_EXERCISE BRIEF_. Gather every line from the entries below that includes "Girls".

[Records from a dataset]
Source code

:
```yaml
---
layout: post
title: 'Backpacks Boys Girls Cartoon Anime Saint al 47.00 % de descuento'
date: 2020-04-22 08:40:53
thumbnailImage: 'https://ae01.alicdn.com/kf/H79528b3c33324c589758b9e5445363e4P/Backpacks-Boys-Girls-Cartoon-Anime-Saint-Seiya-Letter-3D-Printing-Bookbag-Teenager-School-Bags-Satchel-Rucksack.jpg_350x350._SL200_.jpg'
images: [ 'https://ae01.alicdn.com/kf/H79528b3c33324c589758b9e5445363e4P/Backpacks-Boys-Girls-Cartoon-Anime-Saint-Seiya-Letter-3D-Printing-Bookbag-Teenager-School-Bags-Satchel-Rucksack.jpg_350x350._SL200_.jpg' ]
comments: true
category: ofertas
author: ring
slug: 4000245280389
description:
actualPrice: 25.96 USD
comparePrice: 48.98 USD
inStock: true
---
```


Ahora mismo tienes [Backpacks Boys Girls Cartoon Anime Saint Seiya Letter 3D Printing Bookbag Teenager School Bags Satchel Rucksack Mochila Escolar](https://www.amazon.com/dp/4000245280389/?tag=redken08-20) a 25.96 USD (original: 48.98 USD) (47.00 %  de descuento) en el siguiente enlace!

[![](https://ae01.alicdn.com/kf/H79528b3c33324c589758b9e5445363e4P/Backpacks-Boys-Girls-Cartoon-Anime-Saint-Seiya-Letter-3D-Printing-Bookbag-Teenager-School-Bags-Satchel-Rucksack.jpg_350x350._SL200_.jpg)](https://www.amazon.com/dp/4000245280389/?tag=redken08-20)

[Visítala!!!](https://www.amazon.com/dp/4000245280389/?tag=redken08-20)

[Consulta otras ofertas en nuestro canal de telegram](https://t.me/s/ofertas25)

--

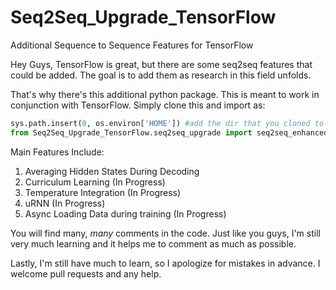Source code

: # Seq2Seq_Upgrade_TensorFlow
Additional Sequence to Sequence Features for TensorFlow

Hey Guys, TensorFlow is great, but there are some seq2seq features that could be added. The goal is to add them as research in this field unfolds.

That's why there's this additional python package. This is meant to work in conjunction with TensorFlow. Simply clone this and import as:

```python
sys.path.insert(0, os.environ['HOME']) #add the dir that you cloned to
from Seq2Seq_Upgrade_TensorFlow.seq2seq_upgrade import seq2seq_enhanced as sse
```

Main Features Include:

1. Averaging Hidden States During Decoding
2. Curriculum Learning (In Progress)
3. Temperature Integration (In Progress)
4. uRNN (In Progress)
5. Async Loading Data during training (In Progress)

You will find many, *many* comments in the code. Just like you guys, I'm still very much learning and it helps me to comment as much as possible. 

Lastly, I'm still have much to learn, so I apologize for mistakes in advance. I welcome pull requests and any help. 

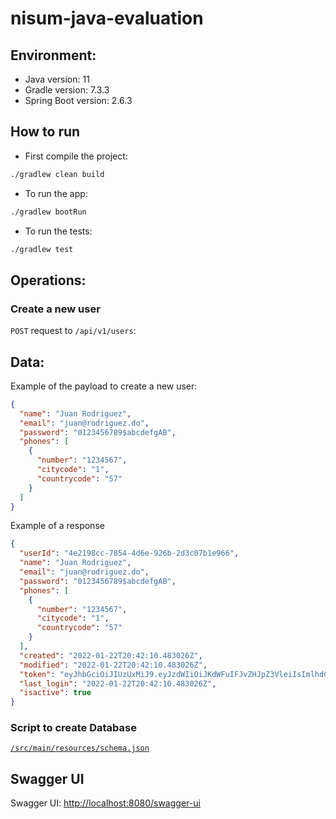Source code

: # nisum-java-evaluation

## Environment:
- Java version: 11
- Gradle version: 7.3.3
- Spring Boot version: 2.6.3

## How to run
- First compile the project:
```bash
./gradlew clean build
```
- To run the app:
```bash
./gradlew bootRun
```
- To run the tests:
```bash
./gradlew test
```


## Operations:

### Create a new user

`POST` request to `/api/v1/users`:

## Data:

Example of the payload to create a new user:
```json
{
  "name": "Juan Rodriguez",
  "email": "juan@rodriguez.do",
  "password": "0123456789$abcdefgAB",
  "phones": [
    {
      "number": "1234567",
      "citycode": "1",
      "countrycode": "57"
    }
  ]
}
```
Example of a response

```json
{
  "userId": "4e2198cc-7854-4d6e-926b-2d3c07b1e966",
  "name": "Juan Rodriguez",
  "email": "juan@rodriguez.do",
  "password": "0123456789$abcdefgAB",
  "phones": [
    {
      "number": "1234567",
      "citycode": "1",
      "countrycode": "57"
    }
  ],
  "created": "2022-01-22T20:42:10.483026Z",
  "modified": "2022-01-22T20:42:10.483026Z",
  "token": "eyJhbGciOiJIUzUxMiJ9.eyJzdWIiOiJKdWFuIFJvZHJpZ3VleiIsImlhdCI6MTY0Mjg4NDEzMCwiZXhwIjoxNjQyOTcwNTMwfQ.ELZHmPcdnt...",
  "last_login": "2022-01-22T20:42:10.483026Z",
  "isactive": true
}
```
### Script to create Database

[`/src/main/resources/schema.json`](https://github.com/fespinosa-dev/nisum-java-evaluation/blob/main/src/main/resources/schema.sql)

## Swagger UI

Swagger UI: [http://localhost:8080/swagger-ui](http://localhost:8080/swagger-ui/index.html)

_RESULT FOR THIS TASK_.
title: 'Backpacks Boys Girls Cartoon Anime Saint al 47.00 % de descuento'
thumbnailImage: 'https://ae01.alicdn.com/kf/H79528b3c33324c589758b9e5445363e4P/Backpacks-Boys-Girls-Cartoon-Anime-Saint-Seiya-Letter-3D-Printing-Bookbag-Teenager-School-Bags-Satchel-Rucksack.jpg_350x350._SL200_.jpg'
images: [ 'https://ae01.alicdn.com/kf/H79528b3c33324c589758b9e5445363e4P/Backpacks-Boys-Girls-Cartoon-Anime-Saint-Seiya-Letter-3D-Printing-Bookbag-Teenager-School-Bags-Satchel-Rucksack.jpg_350x350._SL200_.jpg' ]
Ahora mismo tienes [Backpacks Boys Girls Cartoon Anime Saint Seiya Letter 3D Printing Bookbag Teenager School Bags Satchel Rucksack Mochila Escolar](https://www.amazon.com/dp/4000245280389/?tag=redken08-20) a 25.96 USD (original: 48.98 USD) (47.00 %  de descuento) en el siguiente enlace!
[![](https://ae01.alicdn.com/kf/H79528b3c33324c589758b9e5445363e4P/Backpacks-Boys-Girls-Cartoon-Anime-Saint-Seiya-Letter-3D-Printing-Bookbag-Teenager-School-Bags-Satchel-Rucksack.jpg_350x350._SL200_.jpg)](https://www.amazon.com/dp/4000245280389/?tag=redken08-20)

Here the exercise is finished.